Aggregation ofNaja nigricollis cardiotoxin: Characterization and quantitative estimate by time-resolved polarized fluorescence

After purification to homogeneity by Bio-Rex 70 ion exchange chromatography, micromolar solutions ofNaja nigricollis cardiotoxin were found to contain significant amounts of aggregates, as detected by time-resolved polarized fluorescence of its single tryptophan residue. The level of cardiotoxin aggregation depends strongly and reversibly on the protein concentration and pH. However, supplementary reverse-phase HPLC completely suppresses this aggregation, resulting in all cases in fluorescence anisotropy decays characteristic of the pure cardiotoxin monomer. The self-association properties of cardiotoxin, in the presence of a possible cofactor eliminated by the HPLC step, may be functionally relevant, and would deserve further investigation. The physical heterogeneity of the cardiotoxin samples required an appropriate model for the analysis of fluorescence depolarization, which was iteratively improved by comparison with experimental results. In this way, an approximate molar fraction of 10–15% aggregated cardiotoxin at a 90M total protein concentration, pH 7, was determined.

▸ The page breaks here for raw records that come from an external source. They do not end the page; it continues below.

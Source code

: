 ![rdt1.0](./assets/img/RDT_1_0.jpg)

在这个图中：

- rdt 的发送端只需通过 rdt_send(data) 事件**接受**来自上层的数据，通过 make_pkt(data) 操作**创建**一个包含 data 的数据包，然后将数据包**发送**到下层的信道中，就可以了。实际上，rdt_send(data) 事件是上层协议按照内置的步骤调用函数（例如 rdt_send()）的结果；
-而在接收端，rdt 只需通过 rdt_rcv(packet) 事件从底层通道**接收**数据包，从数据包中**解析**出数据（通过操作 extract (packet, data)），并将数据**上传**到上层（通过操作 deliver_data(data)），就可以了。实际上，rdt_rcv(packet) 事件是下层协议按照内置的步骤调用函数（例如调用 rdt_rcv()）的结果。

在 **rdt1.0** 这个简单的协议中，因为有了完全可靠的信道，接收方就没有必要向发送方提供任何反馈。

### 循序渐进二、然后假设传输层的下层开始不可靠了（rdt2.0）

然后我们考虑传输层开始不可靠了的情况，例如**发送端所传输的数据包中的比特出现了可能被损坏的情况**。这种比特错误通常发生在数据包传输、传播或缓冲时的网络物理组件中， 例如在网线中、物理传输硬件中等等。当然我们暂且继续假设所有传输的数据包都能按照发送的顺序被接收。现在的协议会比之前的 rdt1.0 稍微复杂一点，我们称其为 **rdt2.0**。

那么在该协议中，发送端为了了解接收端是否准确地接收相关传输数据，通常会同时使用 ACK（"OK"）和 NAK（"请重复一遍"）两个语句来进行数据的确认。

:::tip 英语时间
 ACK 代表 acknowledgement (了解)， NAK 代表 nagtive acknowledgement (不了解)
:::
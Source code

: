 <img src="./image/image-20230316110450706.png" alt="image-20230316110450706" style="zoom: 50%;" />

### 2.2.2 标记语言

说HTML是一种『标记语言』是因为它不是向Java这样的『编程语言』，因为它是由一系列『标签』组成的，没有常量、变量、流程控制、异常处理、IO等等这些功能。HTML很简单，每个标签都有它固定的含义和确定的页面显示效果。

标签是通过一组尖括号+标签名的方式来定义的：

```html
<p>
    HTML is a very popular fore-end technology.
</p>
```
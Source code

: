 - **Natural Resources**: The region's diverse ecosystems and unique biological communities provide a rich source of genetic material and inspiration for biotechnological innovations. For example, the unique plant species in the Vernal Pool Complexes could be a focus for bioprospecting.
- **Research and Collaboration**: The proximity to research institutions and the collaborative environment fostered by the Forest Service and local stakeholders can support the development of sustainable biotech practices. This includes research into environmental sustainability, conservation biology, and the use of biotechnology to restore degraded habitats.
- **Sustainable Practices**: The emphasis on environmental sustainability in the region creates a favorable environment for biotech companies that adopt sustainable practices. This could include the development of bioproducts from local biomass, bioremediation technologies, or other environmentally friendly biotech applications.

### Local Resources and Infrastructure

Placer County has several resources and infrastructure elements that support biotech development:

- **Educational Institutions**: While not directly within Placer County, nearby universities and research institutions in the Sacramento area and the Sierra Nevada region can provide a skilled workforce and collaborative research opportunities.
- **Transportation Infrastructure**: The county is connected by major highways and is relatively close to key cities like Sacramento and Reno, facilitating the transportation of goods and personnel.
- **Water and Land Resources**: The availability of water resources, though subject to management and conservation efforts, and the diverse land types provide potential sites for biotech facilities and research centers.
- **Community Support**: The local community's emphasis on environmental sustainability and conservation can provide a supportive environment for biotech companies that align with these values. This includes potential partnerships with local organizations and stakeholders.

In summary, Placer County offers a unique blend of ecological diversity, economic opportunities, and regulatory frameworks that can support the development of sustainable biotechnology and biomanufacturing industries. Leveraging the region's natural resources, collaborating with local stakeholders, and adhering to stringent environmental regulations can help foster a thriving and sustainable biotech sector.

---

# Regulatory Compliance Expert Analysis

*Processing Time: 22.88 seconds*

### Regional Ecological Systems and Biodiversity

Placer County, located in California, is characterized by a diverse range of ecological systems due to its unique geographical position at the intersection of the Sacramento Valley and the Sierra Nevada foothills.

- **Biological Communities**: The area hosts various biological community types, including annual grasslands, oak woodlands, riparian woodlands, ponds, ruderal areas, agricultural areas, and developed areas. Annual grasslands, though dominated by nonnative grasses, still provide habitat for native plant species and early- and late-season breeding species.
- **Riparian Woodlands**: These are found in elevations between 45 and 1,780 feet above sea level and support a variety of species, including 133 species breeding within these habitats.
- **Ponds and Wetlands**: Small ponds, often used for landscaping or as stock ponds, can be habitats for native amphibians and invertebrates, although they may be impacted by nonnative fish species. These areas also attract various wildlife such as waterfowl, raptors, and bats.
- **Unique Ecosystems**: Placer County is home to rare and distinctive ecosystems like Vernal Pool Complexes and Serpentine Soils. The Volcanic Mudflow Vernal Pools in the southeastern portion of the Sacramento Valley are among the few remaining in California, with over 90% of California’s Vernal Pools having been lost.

The fluorescence of the partly aggregated samples is significantly perturbed as compared to the HPLC-treated monomer, indicating that the cardiotoxin aggregate must have an increased average fluorescence lifetime and a strongly decreased initial anisotropy. The decrease in initial anisotropy suggests either an increased mobility of the tryptophan residue upon aggregation or fast energy transfers between residues of different cardiotoxin molecules brought within a short distance in the aggregate. This study illustrates the high sensitivity of the time-resolved fluorescence technique, through both total fluorescence and anisotropy parameters, to low levels of physical or chemical heterogeneity in a protein sample.